Directions: Pick every line out of the entries below that has the string "False", and copy it.

Working data:
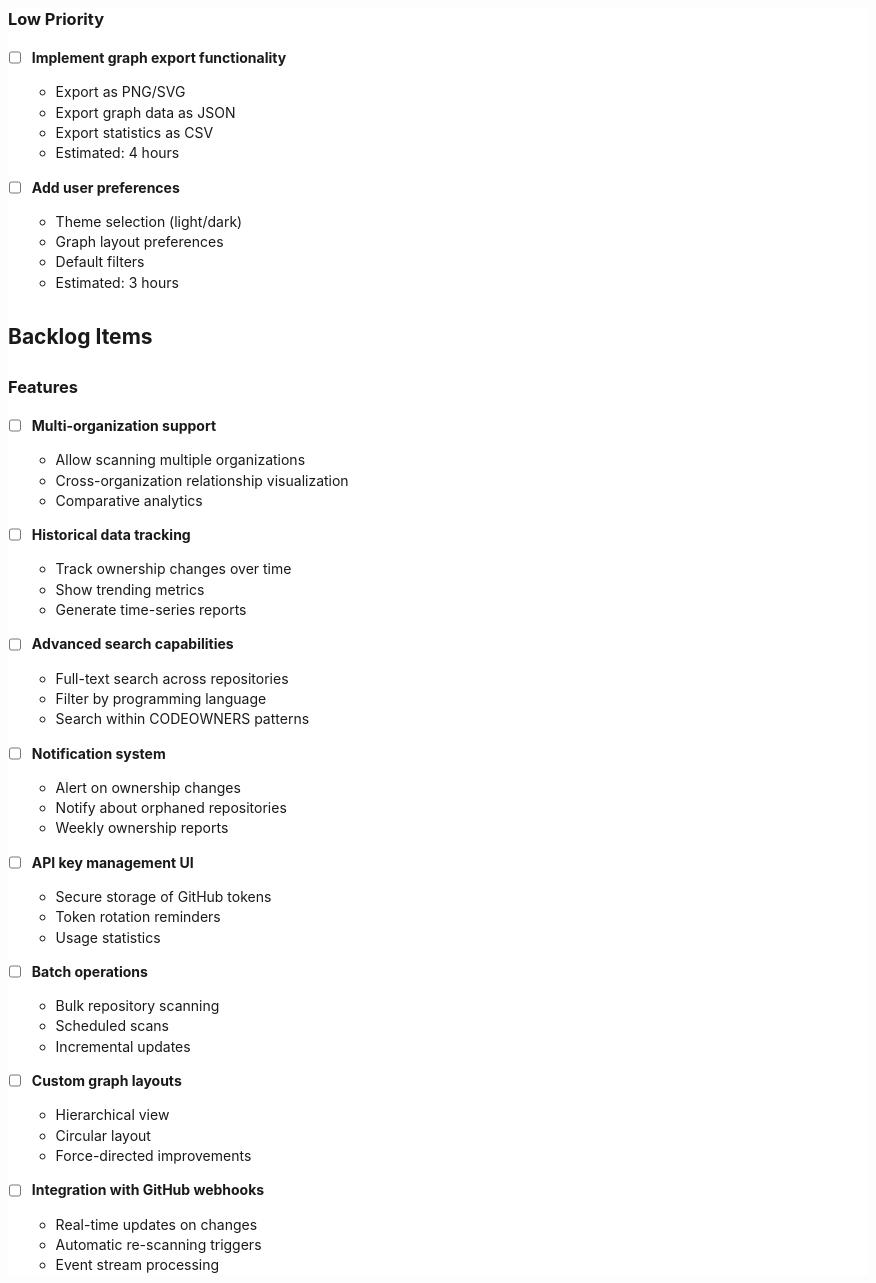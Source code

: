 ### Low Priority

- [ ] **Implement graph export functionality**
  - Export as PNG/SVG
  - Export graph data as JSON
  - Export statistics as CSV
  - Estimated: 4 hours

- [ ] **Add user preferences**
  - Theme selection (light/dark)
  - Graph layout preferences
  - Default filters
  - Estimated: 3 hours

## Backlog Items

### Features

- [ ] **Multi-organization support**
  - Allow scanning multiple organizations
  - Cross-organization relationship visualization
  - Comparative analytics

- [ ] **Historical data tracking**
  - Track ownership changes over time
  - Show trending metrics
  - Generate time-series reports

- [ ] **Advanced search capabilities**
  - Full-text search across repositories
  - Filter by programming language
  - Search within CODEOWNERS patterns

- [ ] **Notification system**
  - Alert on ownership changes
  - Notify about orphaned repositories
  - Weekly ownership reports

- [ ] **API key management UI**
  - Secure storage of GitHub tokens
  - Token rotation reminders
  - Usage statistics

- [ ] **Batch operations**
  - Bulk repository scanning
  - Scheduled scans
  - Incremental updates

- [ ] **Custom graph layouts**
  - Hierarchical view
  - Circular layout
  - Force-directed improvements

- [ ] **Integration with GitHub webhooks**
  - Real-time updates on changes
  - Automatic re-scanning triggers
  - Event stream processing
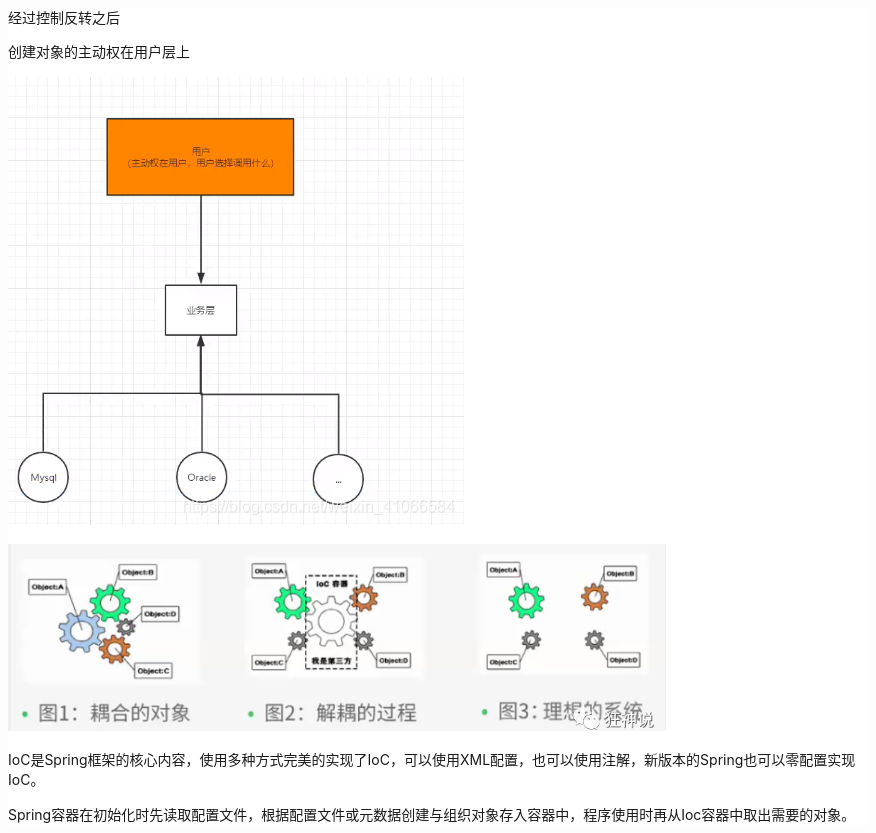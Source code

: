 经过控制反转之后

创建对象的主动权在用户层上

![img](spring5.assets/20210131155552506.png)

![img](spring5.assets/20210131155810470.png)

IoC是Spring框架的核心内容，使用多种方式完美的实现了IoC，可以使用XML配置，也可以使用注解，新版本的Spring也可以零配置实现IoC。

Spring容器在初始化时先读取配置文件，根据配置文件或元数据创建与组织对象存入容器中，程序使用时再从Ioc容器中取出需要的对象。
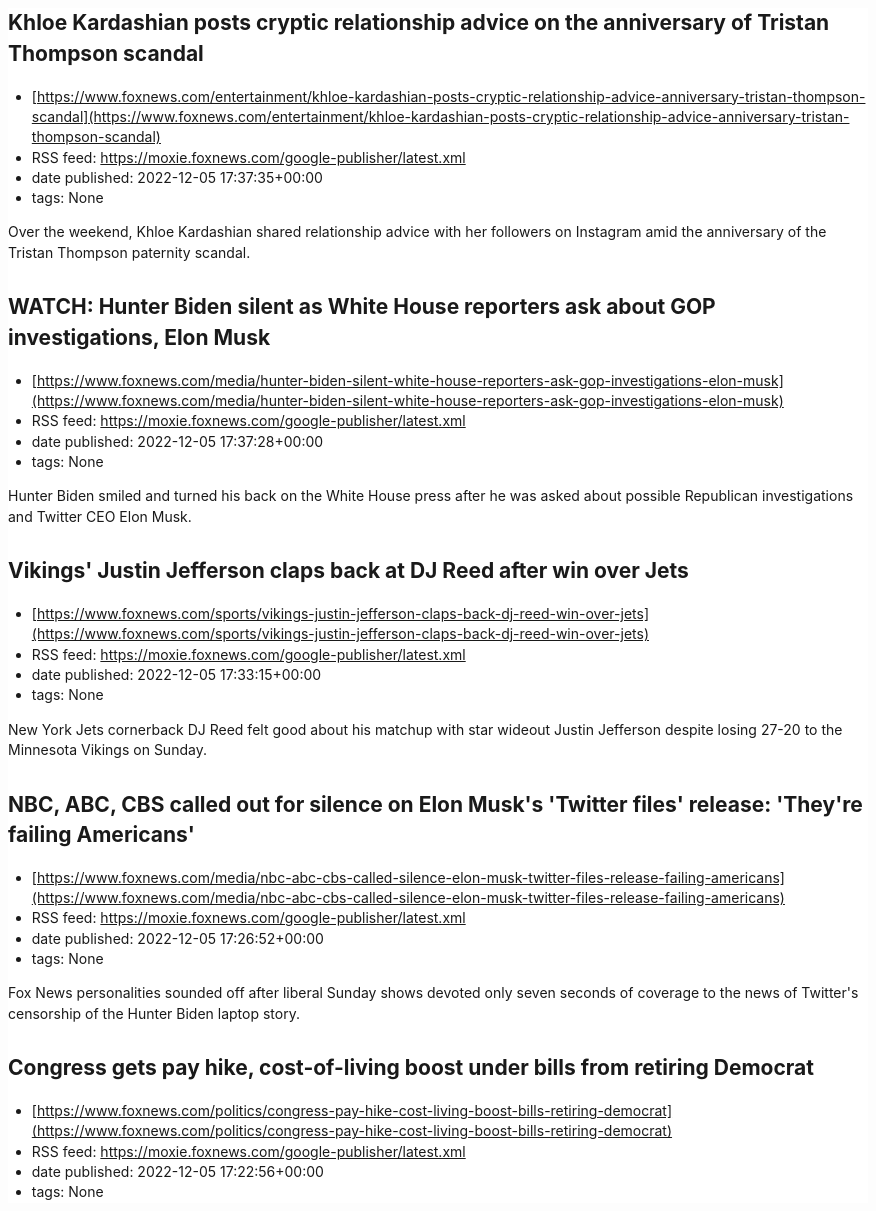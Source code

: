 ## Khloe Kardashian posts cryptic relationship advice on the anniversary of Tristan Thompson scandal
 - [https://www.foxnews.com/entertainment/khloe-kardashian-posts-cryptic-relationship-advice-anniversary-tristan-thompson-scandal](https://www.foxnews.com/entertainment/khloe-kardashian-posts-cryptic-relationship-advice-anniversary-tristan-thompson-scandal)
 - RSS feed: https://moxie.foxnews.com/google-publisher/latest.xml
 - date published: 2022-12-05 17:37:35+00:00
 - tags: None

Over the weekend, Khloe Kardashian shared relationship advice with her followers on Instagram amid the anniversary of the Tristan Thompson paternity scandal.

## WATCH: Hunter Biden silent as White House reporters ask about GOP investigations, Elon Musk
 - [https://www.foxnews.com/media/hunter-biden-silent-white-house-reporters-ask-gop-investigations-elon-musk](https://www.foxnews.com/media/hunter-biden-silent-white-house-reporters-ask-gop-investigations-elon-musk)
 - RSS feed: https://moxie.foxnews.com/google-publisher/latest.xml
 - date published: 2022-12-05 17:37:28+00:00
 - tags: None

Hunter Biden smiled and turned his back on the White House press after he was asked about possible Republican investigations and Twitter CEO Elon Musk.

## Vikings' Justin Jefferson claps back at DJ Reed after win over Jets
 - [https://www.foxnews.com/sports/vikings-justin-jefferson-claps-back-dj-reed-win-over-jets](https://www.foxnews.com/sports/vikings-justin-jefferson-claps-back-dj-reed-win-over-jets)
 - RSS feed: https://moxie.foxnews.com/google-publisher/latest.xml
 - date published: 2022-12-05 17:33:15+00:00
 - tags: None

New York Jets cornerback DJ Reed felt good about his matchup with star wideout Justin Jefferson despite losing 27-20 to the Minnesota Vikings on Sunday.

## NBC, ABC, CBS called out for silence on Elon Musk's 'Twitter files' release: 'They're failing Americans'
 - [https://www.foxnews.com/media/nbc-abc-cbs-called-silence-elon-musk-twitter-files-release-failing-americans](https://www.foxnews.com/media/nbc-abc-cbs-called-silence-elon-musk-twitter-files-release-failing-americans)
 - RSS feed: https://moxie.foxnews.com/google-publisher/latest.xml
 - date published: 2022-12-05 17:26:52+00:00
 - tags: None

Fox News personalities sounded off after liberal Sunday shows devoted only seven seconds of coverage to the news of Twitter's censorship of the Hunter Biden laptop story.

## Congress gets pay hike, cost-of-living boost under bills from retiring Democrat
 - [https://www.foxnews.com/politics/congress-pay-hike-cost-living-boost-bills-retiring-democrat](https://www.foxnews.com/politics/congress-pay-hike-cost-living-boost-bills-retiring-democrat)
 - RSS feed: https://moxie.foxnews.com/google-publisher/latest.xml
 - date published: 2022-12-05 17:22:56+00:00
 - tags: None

...

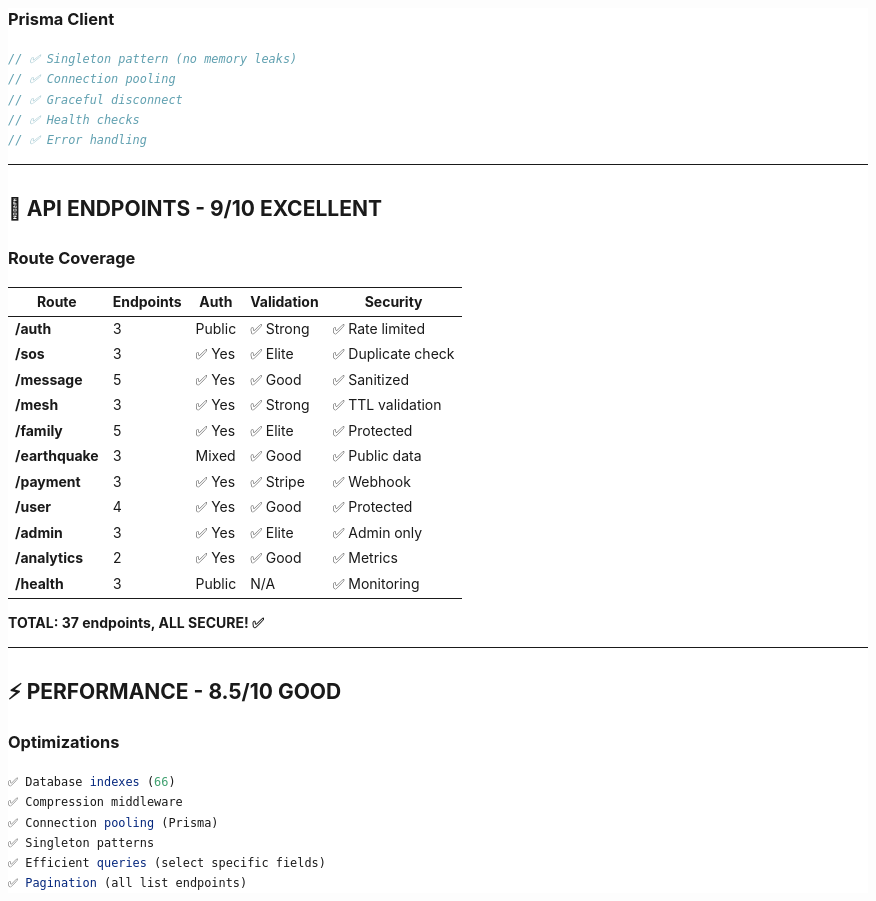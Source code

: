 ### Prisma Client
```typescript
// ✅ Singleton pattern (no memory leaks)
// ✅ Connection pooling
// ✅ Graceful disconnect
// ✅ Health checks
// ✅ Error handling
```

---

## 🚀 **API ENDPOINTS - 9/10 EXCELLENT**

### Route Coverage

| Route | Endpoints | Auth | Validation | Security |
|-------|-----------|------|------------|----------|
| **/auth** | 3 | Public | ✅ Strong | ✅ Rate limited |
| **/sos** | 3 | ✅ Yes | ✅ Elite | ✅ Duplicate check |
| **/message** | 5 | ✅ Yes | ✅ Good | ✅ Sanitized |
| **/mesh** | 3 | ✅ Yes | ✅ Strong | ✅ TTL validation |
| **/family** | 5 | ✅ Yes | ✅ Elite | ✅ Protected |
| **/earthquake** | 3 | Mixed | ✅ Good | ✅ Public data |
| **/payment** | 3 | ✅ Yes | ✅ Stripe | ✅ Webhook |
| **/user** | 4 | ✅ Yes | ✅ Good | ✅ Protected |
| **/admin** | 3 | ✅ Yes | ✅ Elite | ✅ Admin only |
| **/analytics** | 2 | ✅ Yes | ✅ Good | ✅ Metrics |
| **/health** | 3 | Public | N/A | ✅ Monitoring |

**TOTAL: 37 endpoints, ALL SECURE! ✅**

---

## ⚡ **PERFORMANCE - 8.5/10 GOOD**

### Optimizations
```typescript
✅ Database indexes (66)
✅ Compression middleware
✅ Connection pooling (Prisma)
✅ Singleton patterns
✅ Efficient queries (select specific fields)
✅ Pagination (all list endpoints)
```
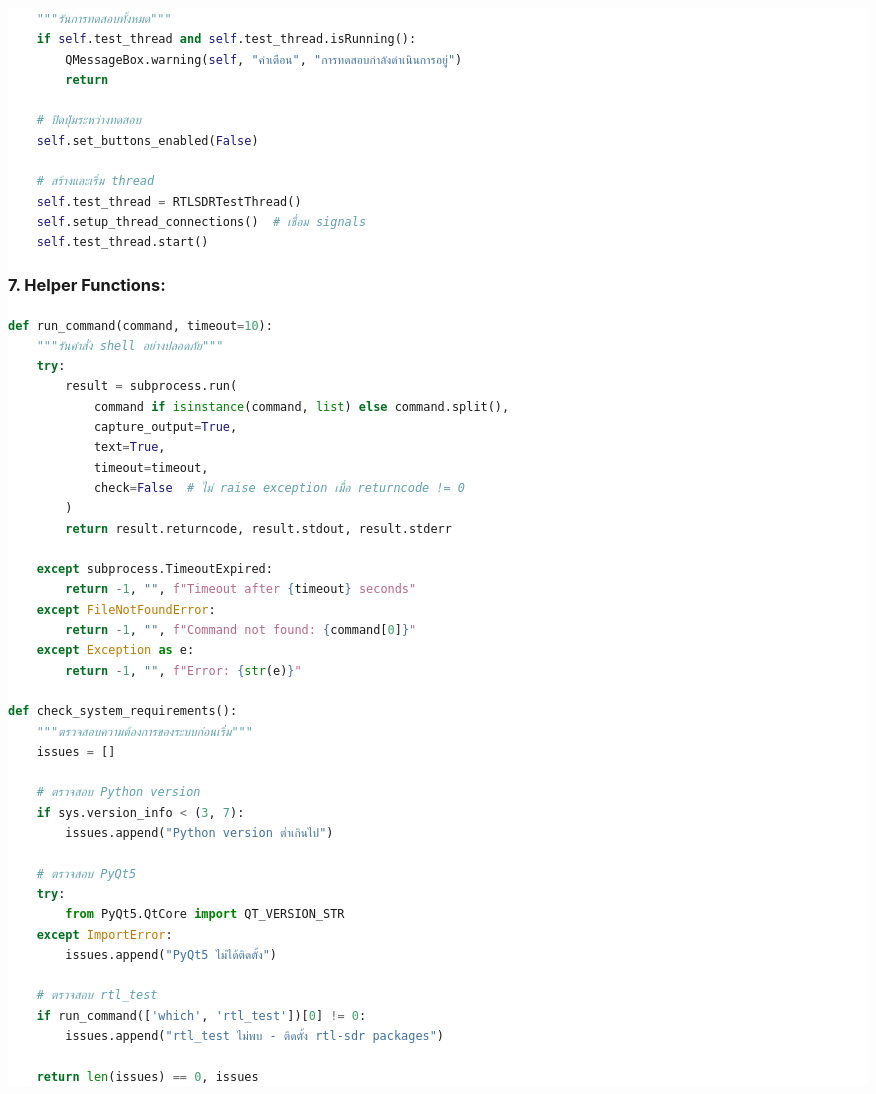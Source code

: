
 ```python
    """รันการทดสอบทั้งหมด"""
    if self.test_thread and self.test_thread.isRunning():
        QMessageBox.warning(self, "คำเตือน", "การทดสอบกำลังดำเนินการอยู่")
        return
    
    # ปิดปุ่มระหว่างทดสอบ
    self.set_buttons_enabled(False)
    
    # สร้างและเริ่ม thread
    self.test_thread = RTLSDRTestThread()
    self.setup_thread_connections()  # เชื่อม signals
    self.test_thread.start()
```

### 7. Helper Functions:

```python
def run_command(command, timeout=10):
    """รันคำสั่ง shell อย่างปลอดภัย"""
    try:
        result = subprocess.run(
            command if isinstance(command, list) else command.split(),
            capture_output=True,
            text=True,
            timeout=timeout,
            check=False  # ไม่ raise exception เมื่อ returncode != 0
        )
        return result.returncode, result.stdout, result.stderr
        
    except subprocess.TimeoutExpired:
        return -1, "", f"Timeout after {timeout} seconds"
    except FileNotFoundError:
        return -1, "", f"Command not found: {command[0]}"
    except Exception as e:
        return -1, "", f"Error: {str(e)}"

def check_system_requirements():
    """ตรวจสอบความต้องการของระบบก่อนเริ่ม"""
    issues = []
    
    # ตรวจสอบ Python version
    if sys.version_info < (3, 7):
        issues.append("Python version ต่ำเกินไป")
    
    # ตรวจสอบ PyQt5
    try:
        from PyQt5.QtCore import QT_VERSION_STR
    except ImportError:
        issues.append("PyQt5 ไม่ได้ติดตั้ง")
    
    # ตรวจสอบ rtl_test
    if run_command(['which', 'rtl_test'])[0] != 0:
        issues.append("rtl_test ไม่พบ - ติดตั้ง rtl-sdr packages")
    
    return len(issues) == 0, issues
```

Task answer:
    self.set_buttons_enabled(False)
            check=False  # ไม่ raise exception เมื่อ returncode != 0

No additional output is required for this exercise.